Actaria

Seguridad y cumplimiento

Dónde están los datos y quién puede tocarlos.

Es lo primero que pregunta un secretario o un delegado de protección de datos, y merece una respuesta concreta: lo que ya está hecho, y lo que todavía no.

Hecho

  • Cada organismo en su propia base de datos.
  • Registro de accesos y de cambios de permisos.
  • Verificación en dos pasos, bloqueo por intentos y cierre real de sesión.
  • Trazabilidad de cada decisión con su firma.
  • Claves y secretos cifrados y fuera del código.
  • Copias de seguridad automáticas.

Todavía no

  • Certificación en el Esquema Nacional de Seguridad de la aplicación.
  • Una auditoría externa de seguridad.
  • Un organismo trabajando con ella en producción.

Cada organismo, en su propia base de datos

No es una opción que haya que acordarse de marcar: es como se da de alta un organismo. Sus datos no conviven con los de otro en las mismas tablas, así que no hay cruce posible por un filtro mal puesto. Ante una auditoría se enseña que son bases distintas, no una configuración.
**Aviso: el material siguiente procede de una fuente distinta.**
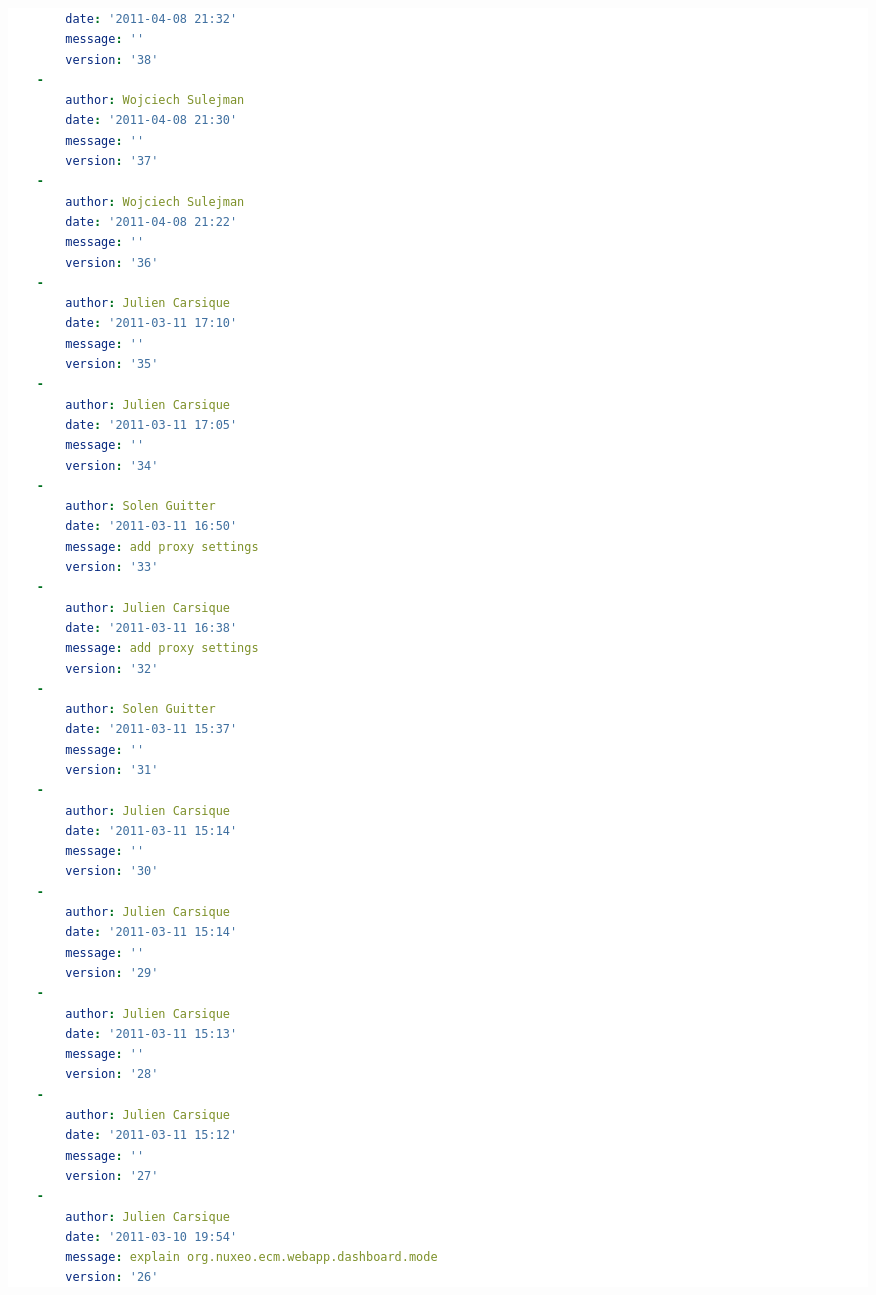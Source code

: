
 ```yaml
        date: '2011-04-08 21:32'
        message: ''
        version: '38'
    -
        author: Wojciech Sulejman
        date: '2011-04-08 21:30'
        message: ''
        version: '37'
    -
        author: Wojciech Sulejman
        date: '2011-04-08 21:22'
        message: ''
        version: '36'
    -
        author: Julien Carsique
        date: '2011-03-11 17:10'
        message: ''
        version: '35'
    -
        author: Julien Carsique
        date: '2011-03-11 17:05'
        message: ''
        version: '34'
    -
        author: Solen Guitter
        date: '2011-03-11 16:50'
        message: add proxy settings
        version: '33'
    -
        author: Julien Carsique
        date: '2011-03-11 16:38'
        message: add proxy settings
        version: '32'
    -
        author: Solen Guitter
        date: '2011-03-11 15:37'
        message: ''
        version: '31'
    -
        author: Julien Carsique
        date: '2011-03-11 15:14'
        message: ''
        version: '30'
    -
        author: Julien Carsique
        date: '2011-03-11 15:14'
        message: ''
        version: '29'
    -
        author: Julien Carsique
        date: '2011-03-11 15:13'
        message: ''
        version: '28'
    -
        author: Julien Carsique
        date: '2011-03-11 15:12'
        message: ''
        version: '27'
    -
        author: Julien Carsique
        date: '2011-03-10 19:54'
        message: explain org.nuxeo.ecm.webapp.dashboard.mode
        version: '26'
```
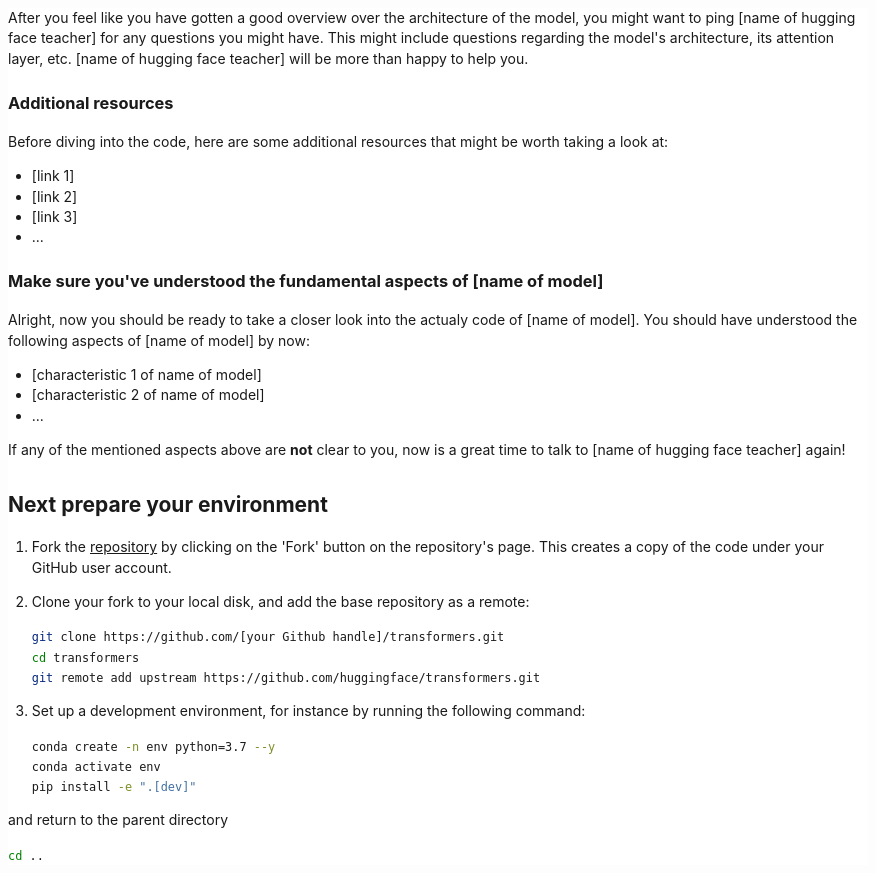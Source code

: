  After you feel like you have gotten a good overview over the architecture of the model, you might want 
 to ping [name of hugging face teacher] for any questions you might have.
 This might include questions regarding the model's architecture, its attention layer, etc. [name of hugging face teacher] will be more 
 than happy to help you.
 
### Additional resources

 Before diving into the code, here are some additional resources that might be worth taking a look at:
 
 - [link 1]
 - [link 2]
 - [link 3]
 - ...
 
### Make sure you've understood the fundamental aspects of [name of model]
 
Alright, now you should be ready to take a closer look into the actualy code of [name of model].
You should have understood the following aspects of [name of model] by now:

- [characteristic 1 of name of model]
- [characteristic 2 of name of model]
- ...

If any of the mentioned aspects above are **not** clear to you, now is a great time to talk to [name of hugging face teacher] again!

## Next prepare your environment

1. Fork the [repository](https://github.com/huggingface/transformers) by clicking on the 'Fork' button on the repository's page.
This creates a copy of the code under your GitHub user account.

2. Clone your fork to your local disk, and add the base repository as a remote:

	```bash
	git clone https://github.com/[your Github handle]/transformers.git
	cd transformers
	git remote add upstream https://github.com/huggingface/transformers.git
	```
 
3. Set up a development environment, for instance by running the following command:

	```bash
	conda create -n env python=3.7 --y
	conda activate env
	pip install -e ".[dev]"
	```
  
  and return to the parent directory
  
  ```bash
  cd ..
  ```
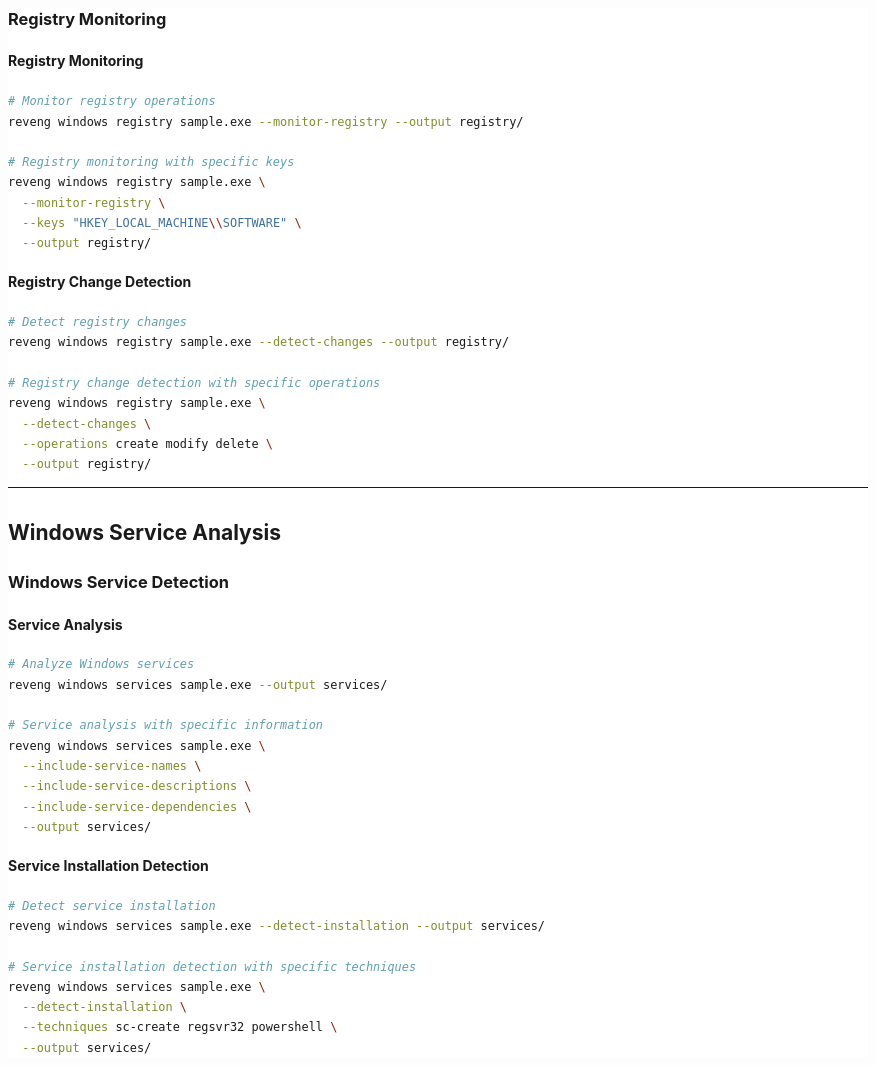 ### Registry Monitoring

#### Registry Monitoring
```bash
# Monitor registry operations
reveng windows registry sample.exe --monitor-registry --output registry/

# Registry monitoring with specific keys
reveng windows registry sample.exe \
  --monitor-registry \
  --keys "HKEY_LOCAL_MACHINE\\SOFTWARE" \
  --output registry/
```

#### Registry Change Detection
```bash
# Detect registry changes
reveng windows registry sample.exe --detect-changes --output registry/

# Registry change detection with specific operations
reveng windows registry sample.exe \
  --detect-changes \
  --operations create modify delete \
  --output registry/
```

---

## Windows Service Analysis

### Windows Service Detection

#### Service Analysis
```bash
# Analyze Windows services
reveng windows services sample.exe --output services/

# Service analysis with specific information
reveng windows services sample.exe \
  --include-service-names \
  --include-service-descriptions \
  --include-service-dependencies \
  --output services/
```

#### Service Installation Detection
```bash
# Detect service installation
reveng windows services sample.exe --detect-installation --output services/

# Service installation detection with specific techniques
reveng windows services sample.exe \
  --detect-installation \
  --techniques sc-create regsvr32 powershell \
  --output services/
```
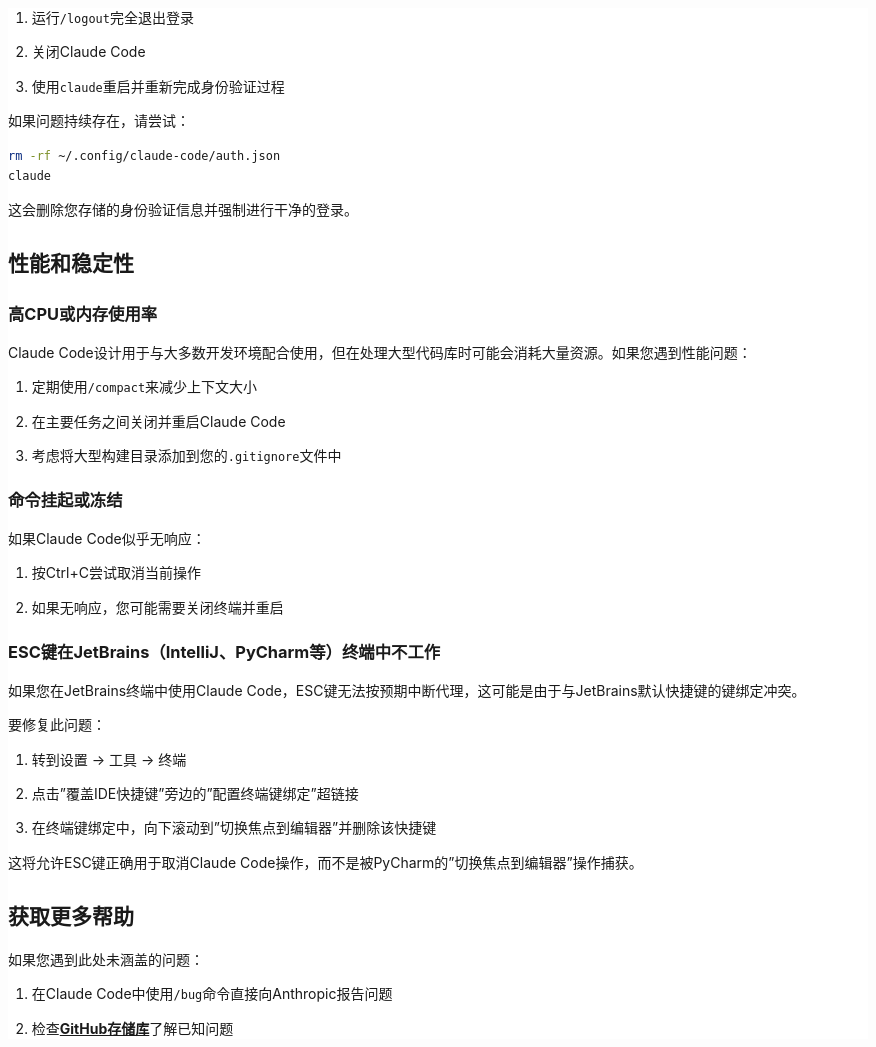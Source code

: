 1.  运行`/logout`完全退出登录
    
2.  关闭Claude Code
    
3.  使用`claude`重启并重新完成身份验证过程
    

如果问题持续存在，请尝试：

```bash
rm -rf ~/.config/claude-code/auth.json
claude

```

这会删除您存储的身份验证信息并强制进行干净的登录。

## 性能和稳定性

### 高CPU或内存使用率

Claude Code设计用于与大多数开发环境配合使用，但在处理大型代码库时可能会消耗大量资源。如果您遇到性能问题：

1.  定期使用`/compact`来减少上下文大小
    
2.  在主要任务之间关闭并重启Claude Code
    
3.  考虑将大型构建目录添加到您的`.gitignore`文件中
    

### 命令挂起或冻结

如果Claude Code似乎无响应：

1.  按Ctrl+C尝试取消当前操作
    
2.  如果无响应，您可能需要关闭终端并重启
    

### ESC键在JetBrains（IntelliJ、PyCharm等）终端中不工作

如果您在JetBrains终端中使用Claude Code，ESC键无法按预期中断代理，这可能是由于与JetBrains默认快捷键的键绑定冲突。

要修复此问题：

1.  转到设置 → 工具 → 终端
    
2.  点击”覆盖IDE快捷键”旁边的”配置终端键绑定”超链接
    
3.  在终端键绑定中，向下滚动到”切换焦点到编辑器”并删除该快捷键
    

这将允许ESC键正确用于取消Claude Code操作，而不是被PyCharm的”切换焦点到编辑器”操作捕获。

## 获取更多帮助

如果您遇到此处未涵盖的问题：

1.  在Claude Code中使用`/bug`命令直接向Anthropic报告问题
    
2.  检查[**GitHub存储库**](https://github.com/anthropics/claude-code)了解已知问题
    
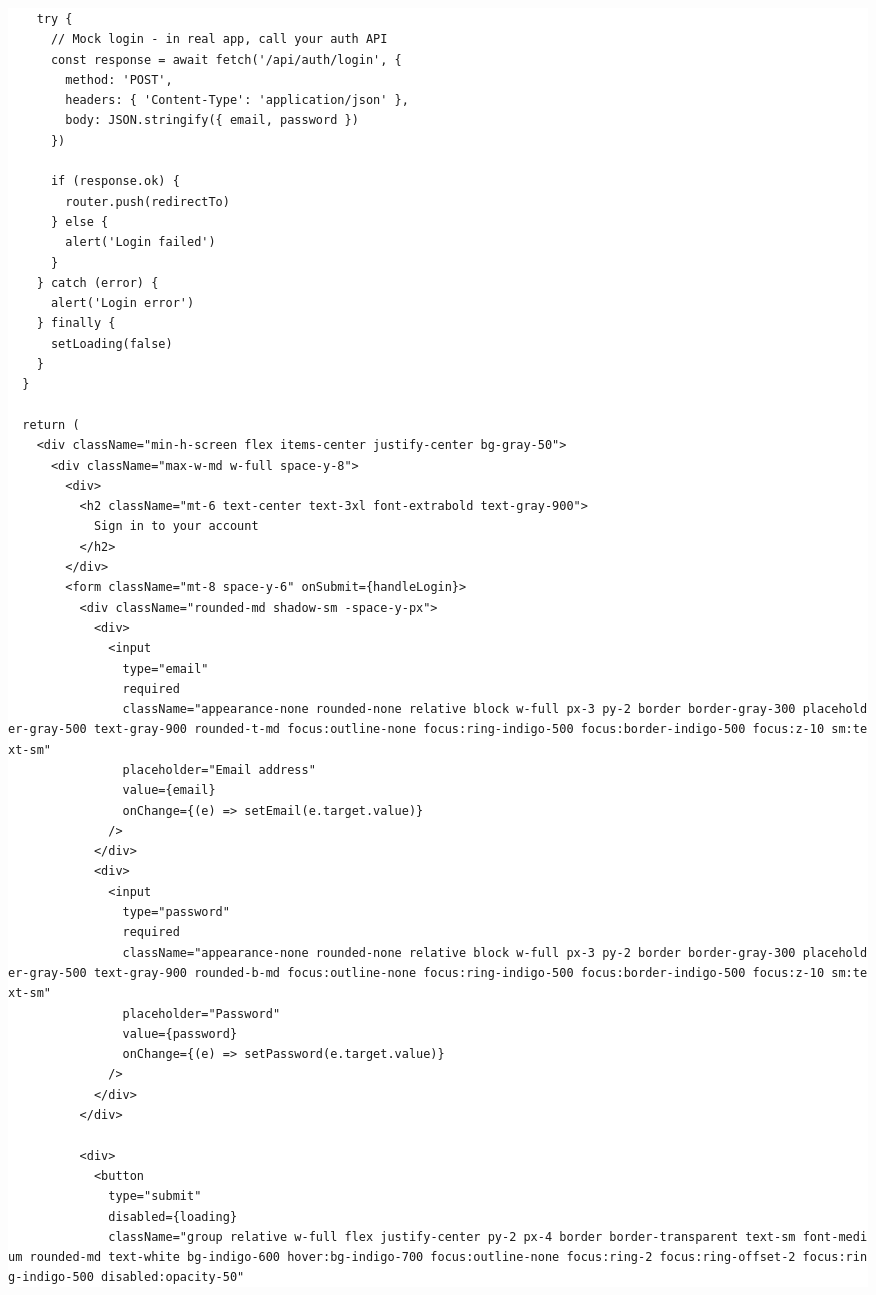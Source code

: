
 ```tsx
    try {
      // Mock login - in real app, call your auth API
      const response = await fetch('/api/auth/login', {
        method: 'POST',
        headers: { 'Content-Type': 'application/json' },
        body: JSON.stringify({ email, password })
      })

      if (response.ok) {
        router.push(redirectTo)
      } else {
        alert('Login failed')
      }
    } catch (error) {
      alert('Login error')
    } finally {
      setLoading(false)
    }
  }

  return (
    <div className="min-h-screen flex items-center justify-center bg-gray-50">
      <div className="max-w-md w-full space-y-8">
        <div>
          <h2 className="mt-6 text-center text-3xl font-extrabold text-gray-900">
            Sign in to your account
          </h2>
        </div>
        <form className="mt-8 space-y-6" onSubmit={handleLogin}>
          <div className="rounded-md shadow-sm -space-y-px">
            <div>
              <input
                type="email"
                required
                className="appearance-none rounded-none relative block w-full px-3 py-2 border border-gray-300 placeholder-gray-500 text-gray-900 rounded-t-md focus:outline-none focus:ring-indigo-500 focus:border-indigo-500 focus:z-10 sm:text-sm"
                placeholder="Email address"
                value={email}
                onChange={(e) => setEmail(e.target.value)}
              />
            </div>
            <div>
              <input
                type="password"
                required
                className="appearance-none rounded-none relative block w-full px-3 py-2 border border-gray-300 placeholder-gray-500 text-gray-900 rounded-b-md focus:outline-none focus:ring-indigo-500 focus:border-indigo-500 focus:z-10 sm:text-sm"
                placeholder="Password"
                value={password}
                onChange={(e) => setPassword(e.target.value)}
              />
            </div>
          </div>

          <div>
            <button
              type="submit"
              disabled={loading}
              className="group relative w-full flex justify-center py-2 px-4 border border-transparent text-sm font-medium rounded-md text-white bg-indigo-600 hover:bg-indigo-700 focus:outline-none focus:ring-2 focus:ring-offset-2 focus:ring-indigo-500 disabled:opacity-50"
```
La plataforma se alojará en un proveedor con centros de datos en España y certificado en el Esquema Nacional de Seguridad.

Protección de datos

  • El organismo es el responsable del tratamiento de lo que introduce. Actaria actúa como encargado (art. 28 RGPD).
  • El contrato de encargo se firma antes de cargar ningún dato, y los datos solo se tratan para prestar el servicio.
  • Se informa de los subencargados: el proveedor de alojamiento y, solo si el organismo activa el asistente, el proveedor de inteligencia artificial.
  • Al terminar, el organismo recibe sus datos en un formato estructurado y se eliminan.

Quién entra

  • Contraseñas de doce caracteres como mínimo. No se exigen símbolos ni mayúsculas a propósito: empujan a formas previsibles como «Verano2026*» y hacen imposibles las frases largas, que son las que resisten.
  • Cinco intentos fallidos bloquean la cuenta quince minutos.
  • Verificación en dos pasos con una aplicación de autenticación en el móvil.
  • Cerrar sesión la cierra en todas partes, no solo en el navegador donde se pulsa. Cambiar la contraseña, retirar un rol o desactivar una cuenta tienen efecto inmediato.
  • La duración de la sesión la elige el organismo, dentro de un máximo que él no puede superar: un ajuste de seguridad que el vigilado puede relajar no protege de nada.

Queda constancia

La aplicación anota quién entra, quién lo intenta sin conseguirlo y a quién se le cambian los permisos, con fecha y dirección. Ese registro no lo puede borrar el administrador del organismo: quien concede permisos no debe poder borrar la constancia de haberlos concedido.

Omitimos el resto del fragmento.